What to produce —
Which lines below hold the word "eaux"? Copy all of them.

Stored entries
______________________________

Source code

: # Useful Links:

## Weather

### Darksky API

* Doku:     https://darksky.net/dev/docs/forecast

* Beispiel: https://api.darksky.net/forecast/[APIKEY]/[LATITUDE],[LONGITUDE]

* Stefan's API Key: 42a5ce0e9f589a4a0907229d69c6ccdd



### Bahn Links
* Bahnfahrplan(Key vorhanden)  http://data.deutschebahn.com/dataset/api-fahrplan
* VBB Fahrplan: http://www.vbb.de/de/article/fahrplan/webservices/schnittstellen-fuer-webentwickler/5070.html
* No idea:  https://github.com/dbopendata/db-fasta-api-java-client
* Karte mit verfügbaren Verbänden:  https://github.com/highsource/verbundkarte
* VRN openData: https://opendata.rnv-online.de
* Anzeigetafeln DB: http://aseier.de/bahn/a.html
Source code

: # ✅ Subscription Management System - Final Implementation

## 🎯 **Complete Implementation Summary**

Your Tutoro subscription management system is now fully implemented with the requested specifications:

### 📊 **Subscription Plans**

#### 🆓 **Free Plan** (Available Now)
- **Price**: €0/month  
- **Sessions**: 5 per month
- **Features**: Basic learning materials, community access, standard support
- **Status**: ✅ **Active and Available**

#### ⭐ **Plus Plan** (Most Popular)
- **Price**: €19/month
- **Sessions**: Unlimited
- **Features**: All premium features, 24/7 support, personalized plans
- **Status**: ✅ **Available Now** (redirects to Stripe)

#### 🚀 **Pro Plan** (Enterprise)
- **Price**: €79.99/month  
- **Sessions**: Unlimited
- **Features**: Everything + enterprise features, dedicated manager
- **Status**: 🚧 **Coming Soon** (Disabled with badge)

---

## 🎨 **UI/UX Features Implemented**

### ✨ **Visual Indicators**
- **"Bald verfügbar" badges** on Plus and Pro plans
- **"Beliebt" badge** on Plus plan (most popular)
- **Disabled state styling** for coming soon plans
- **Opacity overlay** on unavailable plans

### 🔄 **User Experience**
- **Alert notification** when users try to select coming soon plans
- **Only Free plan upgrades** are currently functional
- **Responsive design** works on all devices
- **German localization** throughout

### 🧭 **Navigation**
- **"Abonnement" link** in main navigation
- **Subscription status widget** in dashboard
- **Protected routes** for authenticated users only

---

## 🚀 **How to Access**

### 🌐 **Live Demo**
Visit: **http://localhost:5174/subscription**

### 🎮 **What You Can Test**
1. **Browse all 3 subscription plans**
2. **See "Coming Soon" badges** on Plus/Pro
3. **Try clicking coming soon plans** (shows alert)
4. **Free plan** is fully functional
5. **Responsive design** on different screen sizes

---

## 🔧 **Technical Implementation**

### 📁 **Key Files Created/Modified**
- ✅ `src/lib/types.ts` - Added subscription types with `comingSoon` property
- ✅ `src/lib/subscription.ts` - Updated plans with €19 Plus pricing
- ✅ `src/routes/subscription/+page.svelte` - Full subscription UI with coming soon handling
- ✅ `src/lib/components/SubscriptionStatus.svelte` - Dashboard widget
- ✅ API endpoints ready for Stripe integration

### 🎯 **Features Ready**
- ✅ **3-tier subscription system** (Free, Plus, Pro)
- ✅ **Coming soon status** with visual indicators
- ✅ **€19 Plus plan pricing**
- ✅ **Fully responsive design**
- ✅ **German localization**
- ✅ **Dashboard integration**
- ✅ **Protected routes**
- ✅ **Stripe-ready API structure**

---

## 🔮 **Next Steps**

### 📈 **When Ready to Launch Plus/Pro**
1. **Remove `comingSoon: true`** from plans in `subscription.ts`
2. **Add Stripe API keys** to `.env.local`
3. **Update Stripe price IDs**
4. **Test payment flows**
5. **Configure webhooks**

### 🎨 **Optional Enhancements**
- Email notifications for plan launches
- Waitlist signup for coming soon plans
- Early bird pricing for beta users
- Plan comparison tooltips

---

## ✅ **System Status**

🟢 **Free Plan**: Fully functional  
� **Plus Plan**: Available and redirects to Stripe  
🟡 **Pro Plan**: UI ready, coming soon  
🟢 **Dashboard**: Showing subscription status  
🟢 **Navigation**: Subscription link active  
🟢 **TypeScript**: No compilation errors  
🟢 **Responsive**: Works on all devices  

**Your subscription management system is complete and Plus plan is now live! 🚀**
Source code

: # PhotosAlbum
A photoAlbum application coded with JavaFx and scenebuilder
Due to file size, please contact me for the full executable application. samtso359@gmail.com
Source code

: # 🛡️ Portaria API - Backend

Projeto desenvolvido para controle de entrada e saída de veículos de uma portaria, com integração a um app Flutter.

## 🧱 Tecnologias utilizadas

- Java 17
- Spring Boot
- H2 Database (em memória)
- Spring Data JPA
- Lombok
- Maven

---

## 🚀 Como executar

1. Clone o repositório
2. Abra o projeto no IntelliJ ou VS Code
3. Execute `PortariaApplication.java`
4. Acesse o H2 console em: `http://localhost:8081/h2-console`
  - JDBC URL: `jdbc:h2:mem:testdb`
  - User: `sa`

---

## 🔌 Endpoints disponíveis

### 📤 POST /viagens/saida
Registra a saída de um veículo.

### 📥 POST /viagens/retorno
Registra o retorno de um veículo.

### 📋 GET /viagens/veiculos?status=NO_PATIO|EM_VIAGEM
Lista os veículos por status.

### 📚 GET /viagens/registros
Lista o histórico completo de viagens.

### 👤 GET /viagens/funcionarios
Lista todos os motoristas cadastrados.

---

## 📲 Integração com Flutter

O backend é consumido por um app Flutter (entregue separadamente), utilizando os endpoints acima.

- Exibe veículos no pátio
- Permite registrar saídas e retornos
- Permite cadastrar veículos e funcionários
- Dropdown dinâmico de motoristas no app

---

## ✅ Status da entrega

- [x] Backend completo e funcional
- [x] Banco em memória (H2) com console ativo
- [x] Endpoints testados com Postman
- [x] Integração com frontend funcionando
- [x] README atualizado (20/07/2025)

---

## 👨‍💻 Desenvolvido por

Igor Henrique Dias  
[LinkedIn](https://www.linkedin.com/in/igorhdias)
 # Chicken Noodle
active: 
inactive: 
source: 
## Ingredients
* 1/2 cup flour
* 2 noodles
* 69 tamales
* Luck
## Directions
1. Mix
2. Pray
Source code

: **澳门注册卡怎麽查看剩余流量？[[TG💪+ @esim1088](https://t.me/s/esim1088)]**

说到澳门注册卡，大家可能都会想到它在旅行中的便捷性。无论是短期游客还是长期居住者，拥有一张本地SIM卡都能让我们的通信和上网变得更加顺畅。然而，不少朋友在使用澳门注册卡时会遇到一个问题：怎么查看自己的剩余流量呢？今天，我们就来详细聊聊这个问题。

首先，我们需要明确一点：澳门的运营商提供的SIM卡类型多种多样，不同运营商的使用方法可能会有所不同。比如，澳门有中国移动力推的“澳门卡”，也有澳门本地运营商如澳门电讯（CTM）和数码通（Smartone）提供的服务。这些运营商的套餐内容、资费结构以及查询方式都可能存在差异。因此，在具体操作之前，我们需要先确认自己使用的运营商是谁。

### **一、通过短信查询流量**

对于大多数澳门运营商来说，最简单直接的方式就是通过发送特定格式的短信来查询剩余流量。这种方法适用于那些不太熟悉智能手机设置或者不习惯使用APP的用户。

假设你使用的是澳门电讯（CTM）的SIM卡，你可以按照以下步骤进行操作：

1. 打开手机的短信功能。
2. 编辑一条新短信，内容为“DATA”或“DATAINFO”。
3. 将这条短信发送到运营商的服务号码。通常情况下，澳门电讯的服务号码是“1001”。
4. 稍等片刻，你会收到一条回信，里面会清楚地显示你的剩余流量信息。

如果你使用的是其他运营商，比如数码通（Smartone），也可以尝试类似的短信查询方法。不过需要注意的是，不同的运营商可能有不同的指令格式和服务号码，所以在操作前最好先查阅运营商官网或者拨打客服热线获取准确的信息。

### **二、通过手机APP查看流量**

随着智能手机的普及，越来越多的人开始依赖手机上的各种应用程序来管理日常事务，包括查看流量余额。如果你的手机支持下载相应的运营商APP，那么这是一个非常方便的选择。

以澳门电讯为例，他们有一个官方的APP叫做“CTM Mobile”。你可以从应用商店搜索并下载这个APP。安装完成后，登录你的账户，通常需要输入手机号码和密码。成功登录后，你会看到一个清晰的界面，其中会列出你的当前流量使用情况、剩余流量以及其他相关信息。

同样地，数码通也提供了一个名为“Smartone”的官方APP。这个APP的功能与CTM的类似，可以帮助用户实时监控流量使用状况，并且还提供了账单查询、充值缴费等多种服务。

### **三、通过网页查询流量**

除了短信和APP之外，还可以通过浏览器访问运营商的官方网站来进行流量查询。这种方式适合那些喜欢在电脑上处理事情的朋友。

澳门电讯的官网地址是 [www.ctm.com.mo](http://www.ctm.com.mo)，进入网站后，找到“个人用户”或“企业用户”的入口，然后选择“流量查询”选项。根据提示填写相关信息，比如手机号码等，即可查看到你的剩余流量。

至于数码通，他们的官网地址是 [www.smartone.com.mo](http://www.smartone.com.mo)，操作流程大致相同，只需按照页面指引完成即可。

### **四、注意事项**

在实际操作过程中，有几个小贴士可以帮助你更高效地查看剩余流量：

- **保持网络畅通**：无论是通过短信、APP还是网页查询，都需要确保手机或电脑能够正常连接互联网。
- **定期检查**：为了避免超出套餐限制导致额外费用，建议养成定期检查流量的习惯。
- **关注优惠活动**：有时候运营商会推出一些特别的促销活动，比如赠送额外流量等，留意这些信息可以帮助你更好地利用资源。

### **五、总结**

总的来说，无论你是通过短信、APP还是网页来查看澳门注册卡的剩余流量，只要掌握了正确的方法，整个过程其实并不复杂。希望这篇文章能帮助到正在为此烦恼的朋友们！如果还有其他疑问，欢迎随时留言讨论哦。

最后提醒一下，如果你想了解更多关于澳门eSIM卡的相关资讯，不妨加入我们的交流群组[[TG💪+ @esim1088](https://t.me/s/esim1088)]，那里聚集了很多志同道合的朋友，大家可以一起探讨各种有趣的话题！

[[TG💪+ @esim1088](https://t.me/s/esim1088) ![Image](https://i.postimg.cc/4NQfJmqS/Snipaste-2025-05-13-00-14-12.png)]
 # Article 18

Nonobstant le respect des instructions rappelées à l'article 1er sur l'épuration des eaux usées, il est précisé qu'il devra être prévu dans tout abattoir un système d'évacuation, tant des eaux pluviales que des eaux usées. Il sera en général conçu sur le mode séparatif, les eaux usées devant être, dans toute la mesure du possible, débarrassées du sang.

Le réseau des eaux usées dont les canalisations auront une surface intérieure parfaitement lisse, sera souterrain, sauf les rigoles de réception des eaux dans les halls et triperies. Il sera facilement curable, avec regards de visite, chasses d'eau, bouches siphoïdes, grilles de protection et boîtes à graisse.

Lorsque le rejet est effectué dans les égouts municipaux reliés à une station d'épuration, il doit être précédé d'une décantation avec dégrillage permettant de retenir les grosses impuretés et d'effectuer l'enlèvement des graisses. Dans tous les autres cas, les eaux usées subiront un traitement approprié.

______________________________

Task answer —
Nonobstant le respect des instructions rappelées à l'article 1er sur l'épuration des eaux usées, il est précisé qu'il devra être prévu dans tout abattoir un système d'évacuation, tant des eaux pluviales que des eaux usées. Il sera en général conçu sur le mode séparatif, les eaux usées devant être, dans toute la mesure du possible, débarrassées du sang.
Le réseau des eaux usées dont les canalisations auront une surface intérieure parfaitement lisse, sera souterrain, sauf les rigoles de réception des eaux dans les halls et triperies. Il sera facilement curable, avec regards de visite, chasses d'eau, bouches siphoïdes, grilles de protection et boîtes à graisse.
Lorsque le rejet est effectué dans les égouts municipaux reliés à une station d'épuration, il doit être précédé d'une décantation avec dégrillage permettant de retenir les grosses impuretés et d'effectuer l'enlèvement des graisses. Dans tous les autres cas, les eaux usées subiront un traitement approprié.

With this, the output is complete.